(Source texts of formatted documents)
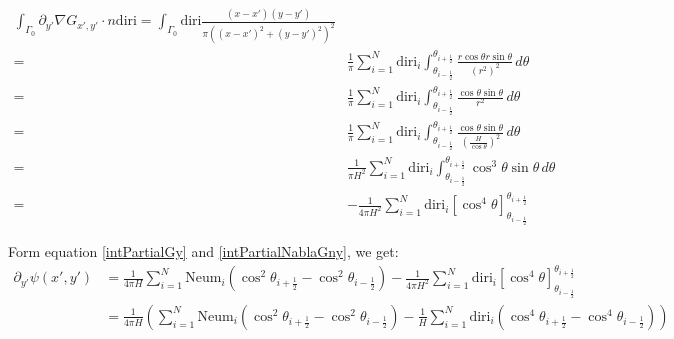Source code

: \documentclass[a4paper,12pt]{article}
\newcommand{\integ}[3]{%
\ensuremath{\displaystyle{\int^{#2}_{#1} #3}}}
\begin{document}
\begin{enumerate}
\begin{align}
 \integ{\Gamma_0}{}{\partial_{y'}\nabla G_{x',y'} \cdot n \text{diri}}=\integ{\Gamma_0}{}{\text{diri}\frac{(x-x')(y-y')}{\pi \left( (x-x')^2+(y-y')^2\right)^2}}\\
=&\frac{1}{\pi}\sum\limits_{i=1}^N \text{diri}_i \integ{\theta_{i-\frac{1}{2}}}{\theta_{i+\frac{1}{2}}}{\frac{r \cos\theta r \sin \theta}{\left(r^2 \right)^2} \, d\theta}\\
=&\frac{1}{\pi}\sum\limits_{i=1}^N \text{diri}_i \integ{\theta_{i-\frac{1}{2}}}{\theta_{i+\frac{1}{2}}}{\frac{\cos\theta \sin \theta}{r^2} \, d\theta}\\
=&\frac{1}{\pi}\sum\limits_{i=1}^N \text{diri}_i \integ{\theta_{i-\frac{1}{2}}}{\theta_{i+\frac{1}{2}}}{\frac{\cos\theta \sin \theta}{\left(\frac{H}{\cos\theta}\right)^2} \, d\theta}\\
=& \frac{1}{\pi H^2}\sum\limits_{i=1}^N \text{diri}_i \integ{\theta_{i-\frac{1}{2}}}{\theta_{i+\frac{1}{2}}}{\cos^3\theta \sin \theta \, d\theta}\\
=&-\frac{1}{4\pi H^2}\sum\limits_{i=1}^N \text{diri}_i \left[\cos^4\theta \right]_{\theta_{i-\frac{1}{2}}}^{\theta_{i+\frac{1}{2}}} \label{intPartialNablaGny}
\end{align}
\end{enumerate}

Form equation \ref{intPartialGy} and \ref{intPartialNablaGny}, we get:
\begin{align}
 \partial_{y'} \psi(x',y')&=\frac{1}{4\pi H}\sum\limits_{i=1}^N \text{Neum}_i \left(\cos^2\theta_{i+\frac{1}{2}}-\cos^2\theta_{i-\frac{1}{2}}\right)
 -\frac{1}{4\pi H^2}\sum\limits_{i=1}^N \text{diri}_i \left[\cos^4\theta \right]_{\theta_{i-\frac{1}{2}}}^{\theta_{i+\frac{1}{2}}}\\
 &=\frac{1}{4\pi H}\left( \sum\limits_{i=1}^N \text{Neum}_i \left(\cos^2\theta_{i+\frac{1}{2}}-\cos^2\theta_{i-\frac{1}{2}}\right)- 
 \frac{1}{H}\sum\limits_{i=1}^N \text{diri}_i \left( \cos^4\theta_{i+\frac{1}{2}}- \cos^4 \theta_{i-\frac{1}{2}} \right) \right)
\end{align}
\end{document}
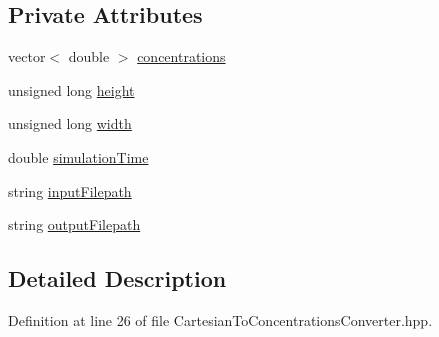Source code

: \subsection*{Private Attributes}
\begin{DoxyCompactItemize}
\item 
vector$<$ double $>$ \hyperlink{classmultiscale_1_1video_1_1CartesianToConcentrationsConverter_a335f54163cbabeaa80c1da811b9f9c0c}{concentrations}
\item 
unsigned long \hyperlink{classmultiscale_1_1video_1_1CartesianToConcentrationsConverter_a94e58072f2e143bd6476133370ffb37f}{height}
\item 
unsigned long \hyperlink{classmultiscale_1_1video_1_1CartesianToConcentrationsConverter_ae6fba5af405d884c7b70ed206a6d5cb1}{width}
\item 
double \hyperlink{classmultiscale_1_1video_1_1CartesianToConcentrationsConverter_a6e66af60b82513b3186fdb32cad44597}{simulation\-Time}
\item 
string \hyperlink{classmultiscale_1_1video_1_1CartesianToConcentrationsConverter_affebbc7e1c67692bd529f19fc0451e58}{input\-Filepath}
\item 
string \hyperlink{classmultiscale_1_1video_1_1CartesianToConcentrationsConverter_a9215448e33876a581b206a89b6651fd0}{output\-Filepath}
\end{DoxyCompactItemize}


\subsection{Detailed Description}


Definition at line 26 of file Cartesian\-To\-Concentrations\-Converter.\-hpp.



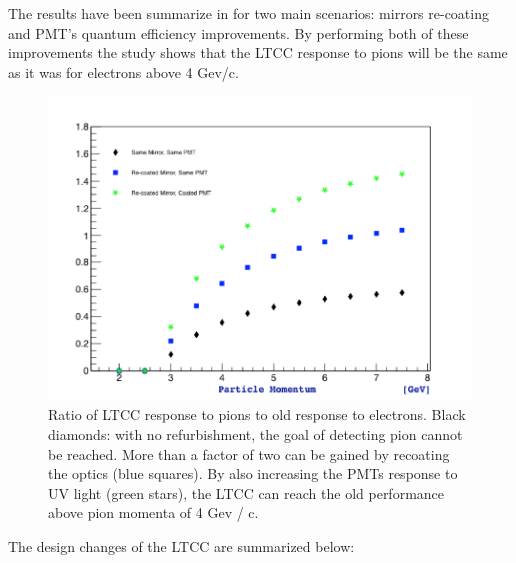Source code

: The results have been summarize in  for two main scenarios: mirrors re-coating and PMT's quantum efficiency improvements.
By performing both of these improvements the study shows that the LTCC response to pions will be the same as it was for electrons above 4 Gev/c.

\begin{figure}
	\centering
	\includegraphics[width=0.95\columnwidth,keepaspectratio]{img/refurbishmentGains.png}
	\caption{Ratio of LTCC response to pions to old response to electrons. Black diamonds: with no refurbishment, the goal of detecting pion cannot be reached.
            More than a factor of two can be gained by recoating the optics (blue squares). By also increasing the PMTs response to UV light (green stars), the
            LTCC can reach the old performance above pion momenta of 4 Gev / c.}
	\label{fig:refurbishmentGains}
\end{figure}


The design changes of the LTCC are summarized below:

ABOUT THIS TASK.
From the entries above, write out every line without a single change, skipping the images.

FINAL ANSWER.
Source code

: \documentclass[a4paper,12pt]{article}
\newcommand{\integ}[3]{%
\ensuremath{\displaystyle{\int^{#2}_{#1} #3}}}
\begin{document}
\begin{enumerate}
\begin{align}
 \integ{\Gamma_0}{}{\partial_{y'}\nabla G_{x',y'} \cdot n \text{diri}}=\integ{\Gamma_0}{}{\text{diri}\frac{(x-x')(y-y')}{\pi \left( (x-x')^2+(y-y')^2\right)^2}}\\
=&\frac{1}{\pi}\sum\limits_{i=1}^N \text{diri}_i \integ{\theta_{i-\frac{1}{2}}}{\theta_{i+\frac{1}{2}}}{\frac{r \cos\theta r \sin \theta}{\left(r^2 \right)^2} \, d\theta}\\
=&\frac{1}{\pi}\sum\limits_{i=1}^N \text{diri}_i \integ{\theta_{i-\frac{1}{2}}}{\theta_{i+\frac{1}{2}}}{\frac{\cos\theta \sin \theta}{r^2} \, d\theta}\\
=&\frac{1}{\pi}\sum\limits_{i=1}^N \text{diri}_i \integ{\theta_{i-\frac{1}{2}}}{\theta_{i+\frac{1}{2}}}{\frac{\cos\theta \sin \theta}{\left(\frac{H}{\cos\theta}\right)^2} \, d\theta}\\
=& \frac{1}{\pi H^2}\sum\limits_{i=1}^N \text{diri}_i \integ{\theta_{i-\frac{1}{2}}}{\theta_{i+\frac{1}{2}}}{\cos^3\theta \sin \theta \, d\theta}\\
=&-\frac{1}{4\pi H^2}\sum\limits_{i=1}^N \text{diri}_i \left[\cos^4\theta \right]_{\theta_{i-\frac{1}{2}}}^{\theta_{i+\frac{1}{2}}} \label{intPartialNablaGny}
\end{align}
\end{enumerate}

Form equation \ref{intPartialGy} and \ref{intPartialNablaGny}, we get:
\begin{align}
 \partial_{y'} \psi(x',y')&=\frac{1}{4\pi H}\sum\limits_{i=1}^N \text{Neum}_i \left(\cos^2\theta_{i+\frac{1}{2}}-\cos^2\theta_{i-\frac{1}{2}}\right)
 -\frac{1}{4\pi H^2}\sum\limits_{i=1}^N \text{diri}_i \left[\cos^4\theta \right]_{\theta_{i-\frac{1}{2}}}^{\theta_{i+\frac{1}{2}}}\\
 &=\frac{1}{4\pi H}\left( \sum\limits_{i=1}^N \text{Neum}_i \left(\cos^2\theta_{i+\frac{1}{2}}-\cos^2\theta_{i-\frac{1}{2}}\right)- 
 \frac{1}{H}\sum\limits_{i=1}^N \text{diri}_i \left( \cos^4\theta_{i+\frac{1}{2}}- \cos^4 \theta_{i-\frac{1}{2}} \right) \right)
\end{align}
\end{document}
Source code

: \subsection*{Private Attributes}
\begin{DoxyCompactItemize}
\item 
vector$<$ double $>$ \hyperlink{classmultiscale_1_1video_1_1CartesianToConcentrationsConverter_a335f54163cbabeaa80c1da811b9f9c0c}{concentrations}
\item 
unsigned long \hyperlink{classmultiscale_1_1video_1_1CartesianToConcentrationsConverter_a94e58072f2e143bd6476133370ffb37f}{height}
\item 
unsigned long \hyperlink{classmultiscale_1_1video_1_1CartesianToConcentrationsConverter_ae6fba5af405d884c7b70ed206a6d5cb1}{width}
\item 
double \hyperlink{classmultiscale_1_1video_1_1CartesianToConcentrationsConverter_a6e66af60b82513b3186fdb32cad44597}{simulation\-Time}
\item 
string \hyperlink{classmultiscale_1_1video_1_1CartesianToConcentrationsConverter_affebbc7e1c67692bd529f19fc0451e58}{input\-Filepath}
\item 
string \hyperlink{classmultiscale_1_1video_1_1CartesianToConcentrationsConverter_a9215448e33876a581b206a89b6651fd0}{output\-Filepath}
\end{DoxyCompactItemize}


\subsection{Detailed Description}


Definition at line 26 of file Cartesian\-To\-Concentrations\-Converter.\-hpp.



Source code

: The results have been summarize in  for two main scenarios: mirrors re-coating and PMT's quantum efficiency improvements.
By performing both of these improvements the study shows that the LTCC response to pions will be the same as it was for electrons above 4 Gev/c.

\begin{figure}
	\centering
	\includegraphics[width=0.95\columnwidth,keepaspectratio]{img/refurbishmentGains.png}
	\caption{Ratio of LTCC response to pions to old response to electrons. Black diamonds: with no refurbishment, the goal of detecting pion cannot be reached.
            More than a factor of two can be gained by recoating the optics (blue squares). By also increasing the PMTs response to UV light (green stars), the
            LTCC can reach the old performance above pion momenta of 4 Gev / c.}
	\label{fig:refurbishmentGains}
\end{figure}


The design changes of the LTCC are summarized below:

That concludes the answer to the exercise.